- _Problem requirements_:
Your task is to copy each line of the records that includes the string "style".

+ + + +

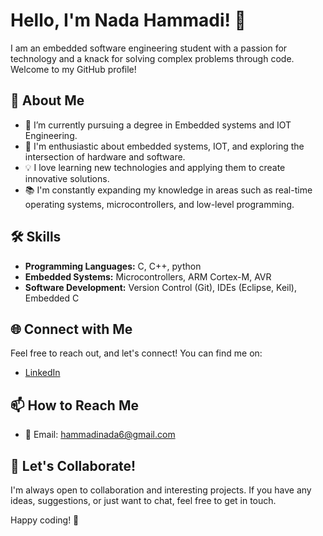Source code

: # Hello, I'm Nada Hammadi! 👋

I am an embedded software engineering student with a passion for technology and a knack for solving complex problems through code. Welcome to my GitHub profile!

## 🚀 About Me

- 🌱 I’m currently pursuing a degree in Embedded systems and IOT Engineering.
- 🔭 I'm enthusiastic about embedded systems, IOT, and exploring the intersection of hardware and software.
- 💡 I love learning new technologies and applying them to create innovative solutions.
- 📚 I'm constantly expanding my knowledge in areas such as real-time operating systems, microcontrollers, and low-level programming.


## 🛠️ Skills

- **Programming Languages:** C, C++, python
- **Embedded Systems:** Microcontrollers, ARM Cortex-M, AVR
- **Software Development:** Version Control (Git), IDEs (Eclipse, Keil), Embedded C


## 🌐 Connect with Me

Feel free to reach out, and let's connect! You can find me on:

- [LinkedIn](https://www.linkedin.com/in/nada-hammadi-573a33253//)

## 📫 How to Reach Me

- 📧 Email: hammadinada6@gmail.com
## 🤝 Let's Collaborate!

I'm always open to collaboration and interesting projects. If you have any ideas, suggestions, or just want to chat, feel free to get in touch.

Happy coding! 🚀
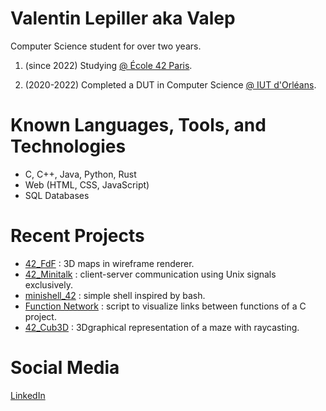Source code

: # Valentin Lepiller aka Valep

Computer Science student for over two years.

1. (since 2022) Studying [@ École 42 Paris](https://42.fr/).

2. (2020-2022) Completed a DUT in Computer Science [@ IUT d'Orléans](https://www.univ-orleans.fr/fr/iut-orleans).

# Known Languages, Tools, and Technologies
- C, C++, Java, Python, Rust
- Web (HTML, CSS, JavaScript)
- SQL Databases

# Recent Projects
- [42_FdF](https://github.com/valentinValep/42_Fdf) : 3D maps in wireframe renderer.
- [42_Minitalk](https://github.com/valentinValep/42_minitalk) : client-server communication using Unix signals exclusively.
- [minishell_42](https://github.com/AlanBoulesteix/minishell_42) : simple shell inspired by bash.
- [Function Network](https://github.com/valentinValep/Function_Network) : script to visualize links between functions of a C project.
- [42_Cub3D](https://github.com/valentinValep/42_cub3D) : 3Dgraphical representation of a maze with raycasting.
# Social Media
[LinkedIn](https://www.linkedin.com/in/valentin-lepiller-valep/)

+ + + +

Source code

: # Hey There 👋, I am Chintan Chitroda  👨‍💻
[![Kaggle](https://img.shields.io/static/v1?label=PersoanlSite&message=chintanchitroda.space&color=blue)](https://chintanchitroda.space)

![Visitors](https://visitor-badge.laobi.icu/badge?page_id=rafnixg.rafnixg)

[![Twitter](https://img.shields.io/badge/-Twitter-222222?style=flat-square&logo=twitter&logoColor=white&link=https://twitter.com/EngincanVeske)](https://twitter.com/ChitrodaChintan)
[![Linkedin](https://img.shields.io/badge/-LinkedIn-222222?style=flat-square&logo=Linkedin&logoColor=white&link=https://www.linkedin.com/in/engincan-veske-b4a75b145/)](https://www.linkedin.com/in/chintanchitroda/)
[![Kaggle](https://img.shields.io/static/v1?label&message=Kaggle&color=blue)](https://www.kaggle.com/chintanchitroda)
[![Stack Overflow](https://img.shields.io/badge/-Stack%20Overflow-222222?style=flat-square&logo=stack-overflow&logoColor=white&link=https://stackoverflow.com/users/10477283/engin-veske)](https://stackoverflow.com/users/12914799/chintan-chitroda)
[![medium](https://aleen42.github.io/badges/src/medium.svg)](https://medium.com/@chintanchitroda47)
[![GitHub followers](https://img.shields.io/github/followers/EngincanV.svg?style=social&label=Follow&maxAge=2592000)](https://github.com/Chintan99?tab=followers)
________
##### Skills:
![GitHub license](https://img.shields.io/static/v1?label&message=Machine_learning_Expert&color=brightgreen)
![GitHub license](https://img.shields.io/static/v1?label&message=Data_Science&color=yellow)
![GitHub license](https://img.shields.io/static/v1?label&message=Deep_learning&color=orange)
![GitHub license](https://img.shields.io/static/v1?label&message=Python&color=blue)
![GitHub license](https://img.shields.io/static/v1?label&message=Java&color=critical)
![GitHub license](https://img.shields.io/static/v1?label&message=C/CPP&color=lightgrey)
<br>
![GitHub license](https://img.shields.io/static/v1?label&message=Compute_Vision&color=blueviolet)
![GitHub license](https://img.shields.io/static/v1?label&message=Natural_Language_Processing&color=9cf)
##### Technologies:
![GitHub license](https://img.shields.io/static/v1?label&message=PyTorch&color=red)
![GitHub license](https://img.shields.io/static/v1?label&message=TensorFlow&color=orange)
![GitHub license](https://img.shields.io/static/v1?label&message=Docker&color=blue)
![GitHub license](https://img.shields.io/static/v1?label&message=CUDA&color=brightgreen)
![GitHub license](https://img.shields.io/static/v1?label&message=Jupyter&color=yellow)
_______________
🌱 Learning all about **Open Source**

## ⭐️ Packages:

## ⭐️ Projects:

+ + + +

- _Reply_:
[![Twitter](https://img.shields.io/badge/-Twitter-222222?style=flat-square&logo=twitter&logoColor=white&link=https://twitter.com/EngincanVeske)](https://twitter.com/ChitrodaChintan)
[![Linkedin](https://img.shields.io/badge/-LinkedIn-222222?style=flat-square&logo=Linkedin&logoColor=white&link=https://www.linkedin.com/in/engincan-veske-b4a75b145/)](https://www.linkedin.com/in/chintanchitroda/)
[![Stack Overflow](https://img.shields.io/badge/-Stack%20Overflow-222222?style=flat-square&logo=stack-overflow&logoColor=white&link=https://stackoverflow.com/users/10477283/engin-veske)](https://stackoverflow.com/users/12914799/chintan-chitroda)
[![GitHub followers](https://img.shields.io/github/followers/EngincanV.svg?style=social&label=Follow&maxAge=2592000)](https://github.com/Chintan99?tab=followers)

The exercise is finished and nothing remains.